── Task material ──

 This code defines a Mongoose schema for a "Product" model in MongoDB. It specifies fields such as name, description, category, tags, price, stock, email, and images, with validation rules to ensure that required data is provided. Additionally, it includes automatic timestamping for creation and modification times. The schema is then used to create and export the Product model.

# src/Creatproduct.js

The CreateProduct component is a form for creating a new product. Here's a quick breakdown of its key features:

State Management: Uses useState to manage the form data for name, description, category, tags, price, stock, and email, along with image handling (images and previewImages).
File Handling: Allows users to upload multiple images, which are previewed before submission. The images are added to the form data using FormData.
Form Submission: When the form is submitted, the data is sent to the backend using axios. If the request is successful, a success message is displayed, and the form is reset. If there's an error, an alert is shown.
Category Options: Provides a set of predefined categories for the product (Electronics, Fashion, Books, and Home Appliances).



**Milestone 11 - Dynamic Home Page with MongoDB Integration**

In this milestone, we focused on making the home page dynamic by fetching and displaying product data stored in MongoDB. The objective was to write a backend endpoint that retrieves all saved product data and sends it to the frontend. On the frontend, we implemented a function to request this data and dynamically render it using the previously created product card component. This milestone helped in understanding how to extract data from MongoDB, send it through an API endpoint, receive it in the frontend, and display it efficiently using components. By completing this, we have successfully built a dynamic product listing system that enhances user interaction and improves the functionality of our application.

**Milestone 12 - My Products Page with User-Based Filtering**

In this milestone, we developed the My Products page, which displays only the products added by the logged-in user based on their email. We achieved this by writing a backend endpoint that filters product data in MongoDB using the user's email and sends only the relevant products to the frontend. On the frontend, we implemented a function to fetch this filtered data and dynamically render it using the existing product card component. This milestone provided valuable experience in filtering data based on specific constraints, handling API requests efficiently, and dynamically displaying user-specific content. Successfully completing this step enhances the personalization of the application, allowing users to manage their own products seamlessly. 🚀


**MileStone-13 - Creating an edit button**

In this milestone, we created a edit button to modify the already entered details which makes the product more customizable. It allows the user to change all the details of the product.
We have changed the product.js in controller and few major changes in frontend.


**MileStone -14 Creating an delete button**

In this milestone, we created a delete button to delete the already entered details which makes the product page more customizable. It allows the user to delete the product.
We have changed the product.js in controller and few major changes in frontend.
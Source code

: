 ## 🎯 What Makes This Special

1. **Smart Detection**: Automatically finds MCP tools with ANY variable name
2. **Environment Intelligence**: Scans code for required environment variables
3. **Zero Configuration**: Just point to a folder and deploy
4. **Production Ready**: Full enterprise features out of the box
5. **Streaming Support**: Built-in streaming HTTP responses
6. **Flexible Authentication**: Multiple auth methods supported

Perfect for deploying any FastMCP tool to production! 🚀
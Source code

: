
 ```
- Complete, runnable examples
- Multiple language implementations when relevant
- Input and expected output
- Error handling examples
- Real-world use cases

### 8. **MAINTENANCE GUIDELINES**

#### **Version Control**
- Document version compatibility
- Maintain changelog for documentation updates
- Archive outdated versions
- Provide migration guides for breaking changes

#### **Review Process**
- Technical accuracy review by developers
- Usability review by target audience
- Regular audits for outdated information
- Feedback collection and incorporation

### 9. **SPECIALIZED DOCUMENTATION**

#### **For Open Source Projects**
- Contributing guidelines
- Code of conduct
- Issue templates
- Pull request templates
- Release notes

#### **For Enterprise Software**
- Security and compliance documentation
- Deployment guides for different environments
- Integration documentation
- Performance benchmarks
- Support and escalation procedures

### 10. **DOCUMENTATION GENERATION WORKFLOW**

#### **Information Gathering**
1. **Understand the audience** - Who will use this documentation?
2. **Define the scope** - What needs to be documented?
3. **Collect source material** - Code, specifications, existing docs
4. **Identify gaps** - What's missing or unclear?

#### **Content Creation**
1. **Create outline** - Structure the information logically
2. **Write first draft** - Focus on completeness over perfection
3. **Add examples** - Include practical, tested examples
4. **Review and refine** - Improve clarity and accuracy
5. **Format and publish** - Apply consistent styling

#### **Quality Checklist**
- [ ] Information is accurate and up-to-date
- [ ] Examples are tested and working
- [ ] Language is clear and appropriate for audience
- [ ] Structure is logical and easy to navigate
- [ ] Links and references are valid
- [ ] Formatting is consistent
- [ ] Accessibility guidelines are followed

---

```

───

_What you are asked to do_:
Scan the data, and report each line that uses the word "outdated".

_Result for this exercise_:
- Archive outdated versions
- Regular audits for outdated information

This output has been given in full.